* [Your assignment] Set down all of the data exactly. Pictures stay out of the copy.

* [Supplied data]
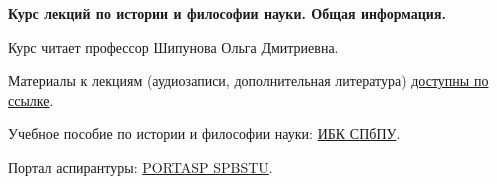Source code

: \documentclass[main.tex]{subfiles}
\begin{document}
{\parindent0pt

\textbf{Курс лекций по истории и философии науки. Общая информация.}

Курс читает профессор Шипунова Ольга Дмитриевна.

Материалы к лекциям (аудиозаписи, дополнительная литература) \href{https://drive.google.com/drive/folders/1iSx2EjJJ98rhPpOsM4xGcJA7-7qitQHM?usp=sharing}{доступны по ссылке}.

Учебное пособие по истории и философии науки: \href{https://elib.spbstu.ru/dl/5/tr/2022/tr22-155.pdf/download/tr22-155.pdf}{ИБК СПбПУ}.

Портал аспирантуры: \href{https://portasp.spbstu.ru/login/index.php}{PORTASP SPBSTU}.

}
\end{document}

* [Exercise answer]
Source code

: \documentclass[main.tex]{subfiles}
\begin{document}
{\parindent0pt

\textbf{Курс лекций по истории и философии науки. Общая информация.}

Курс читает профессор Шипунова Ольга Дмитриевна.

Материалы к лекциям (аудиозаписи, дополнительная литература) \href{https://drive.google.com/drive/folders/1iSx2EjJJ98rhPpOsM4xGcJA7-7qitQHM?usp=sharing}{доступны по ссылке}.

Учебное пособие по истории и философии науки: \href{https://elib.spbstu.ru/dl/5/tr/2022/tr22-155.pdf/download/tr22-155.pdf}{ИБК СПбПУ}.

Портал аспирантуры: \href{https://portasp.spbstu.ru/login/index.php}{PORTASP SPBSTU}.

}
\end{document}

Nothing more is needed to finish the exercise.